Number of samples     =  1045 
Number of iterations  =  826 
Input preference      =  -22.6498 
Sum of similarities   =  -1603.52 
Sum of preferences    =  -1336.338 
Net similarity        =  -2939.858 
Number of clusters    =  59 

オンラインドキュメントによると、aggExCluster() は、クラスタ化するデータを入力として受け入れるか、以前のクラスタリング結果 (ExClust または APResult) を受け入れることができます。クラスタ化されていないデータ (fci) で aggExCluster を実行すると、コードは期待どおりに機能します。

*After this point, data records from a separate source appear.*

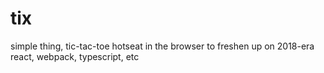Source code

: # tix

simple thing, tic-tac-toe hotseat in the browser to freshen up on 2018-era react, webpack, typescript, etc
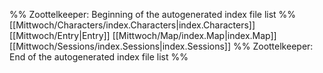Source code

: %% Zoottelkeeper: Beginning of the autogenerated index file list  %%
 [[Mittwoch/Characters/index.Characters|index.Characters]]
 [[Mittwoch/Entry|Entry]]
 [[Mittwoch/Map/index.Map|index.Map]]
 [[Mittwoch/Sessions/index.Sessions|index.Sessions]]
%% Zoottelkeeper: End of the autogenerated index file list  %%
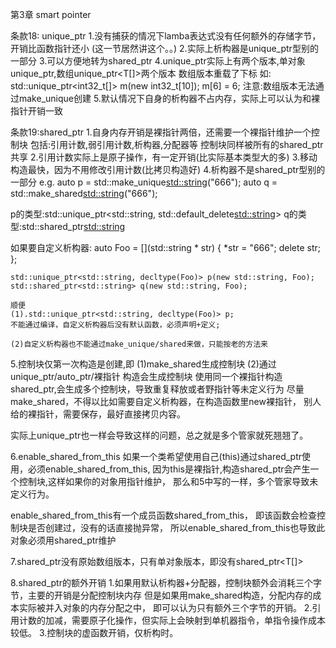 第3章 smart pointer

条款18: unique_ptr
1.没有捕获的情况下lamba表达式没有任何额外的存储字节，开销比函数指针还小
(这一节居然讲这个。。)
2.实际上析构器是unique_ptr型别的一部分
3.可以方便地转为shared_ptr
4.unique_ptr实际上有两个版本,单对象unique_ptr<T>,数组unique_ptr<T[]>两个版本
数组版本重载了下标
如:
std::unique_ptr<int32_t[]> m(new int32_t[10]);
m[6] = 6;
注意:数组版本无法通过make_unique创建
5.默认情况下自身的析构器不占内存，实际上可以认为和裸指针开销一致

条款19:shared_ptr
1.自身内存开销是裸指针两倍，还需要一个裸指针维护一个控制块
包括:引用计数,弱引用计数,析构器,分配器等
控制块同样被所有的shared_ptr共享
2.引用计数实际上是原子操作，有一定开销(比实际基本类型大的多)
3.移动构造最快，因为不用修改引用计数(比拷贝构造好)
4.析构器不是shared_ptr型别的一部分
e.g.
    auto p = std::make_unique<std::string>("666");
    auto q = std::make_shared<std::string>("666");

p的类型:std::unique_ptr<std::string, std::default_delete<std::string>>
q的类型:std::shared_ptr<std::string>

如果要自定义析构器:
    auto Foo = [](std::string * str) {
        *str = "666";
        delete str;
    };

    std::unique_ptr<std::string, decltype(Foo)> p(new std::string, Foo);
    std::shared_ptr<std::string> q(new std::string, Foo);

    顺便
    (1).std::unique_ptr<std::string, decltype(Foo)> p;
    不能通过编译，自定义析构器后没有默认函数，必须声明+定义;
    
    (2)自定义析构器也不能通过make_unique/shared来做，只能按老的方法来

5.控制块仅第一次构造是创建,即
(1)make_shared生成控制块
(2)通过unique_ptr/auto_ptr/裸指针 构造会生成控制块
使用同一个裸指针构造shared_ptr,会生成多个控制块，导致重复释放或者野指针等未定义行为
尽量make_shared，不得以比如需要自定义析构器，在构造函数里new裸指针，
别人给的裸指针，需要保存，最好直接拷贝内容。

实际上unique_ptr也一样会导致这样的问题，总之就是多个管家就死翘翘了。

6.enable_shared_from_this
如果一个类希望使用自己(this)通过shared_ptr使用，必须enable_shared_from_this,
因为this是裸指针,构造shared_ptr会产生一个控制块,这样如果你的对象用指针维护，
那么和5中写的一样，多个管家导致未定义行为。

enable_shared_from_this有一个成员函数shared_from_this，
即该函数会检查控制块是否创建过，没有的话直接抛异常，
所以enable_shared_from_this也导致此对象必须用shared_ptr维护

7.shared_ptr没有原始数组版本，只有单对象版本，即没有shared_ptr<T[]>

8.shared_ptr的额外开销
1.如果用默认析构器+分配器，控制块额外会消耗三个字节，主要的开销是分配控制块内存
但是如果用make_shared构造，分配内存的成本实际被并入对象的内存分配之中，
即可以认为只有额外三个字节的开销。
2.引用计数的加减，需要原子化操作，但实际上会映射到单机器指令，单指令操作成本较低。
3.控制块的虚函数开销，仅析构时。




    
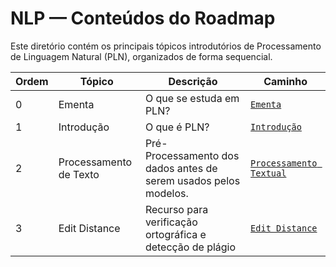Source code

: # NLP — Conteúdos do Roadmap

Este diretório contém os principais tópicos introdutórios de Processamento de Linguagem Natural (PLN), organizados de forma sequencial.

| Ordem | Tópico         | Descrição                                                  | Caminho                  |
|-------|----------------|------------------------------------------------------------|--------------------------|
| 0     | Ementa         | O que se estuda em PLN?                                    | [`Ementa`](./Ementa/README.md) |
| 1     | Introdução     | O que é PLN?                                               | [`Introdução`](./Introdução/) |
| 2     | Processamento de Texto | Pré-Processamento dos dados antes de serem usados pelos modelos. | [`Processamento Textual`](./ProcessamentoTextual/) |
| 3     | Edit Distance | Recurso para verificação ortográfica e detecção de plágio | [`Edit Distance`](./ProcessamentoTextual/EditDistance.md) |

> aglomr2 <- aggExCluster(negDistMat(r=2), fci)
> aglomr2

AggExResult object

Number of samples          =  1045 
Maximum number of clusters =  1045 

結果はデンドグラム形式でプロットでき、すべて問題ありません。ただし、上記で取得した APResult (apclr2q02) を入力として使用すると、次のエラーが返されます。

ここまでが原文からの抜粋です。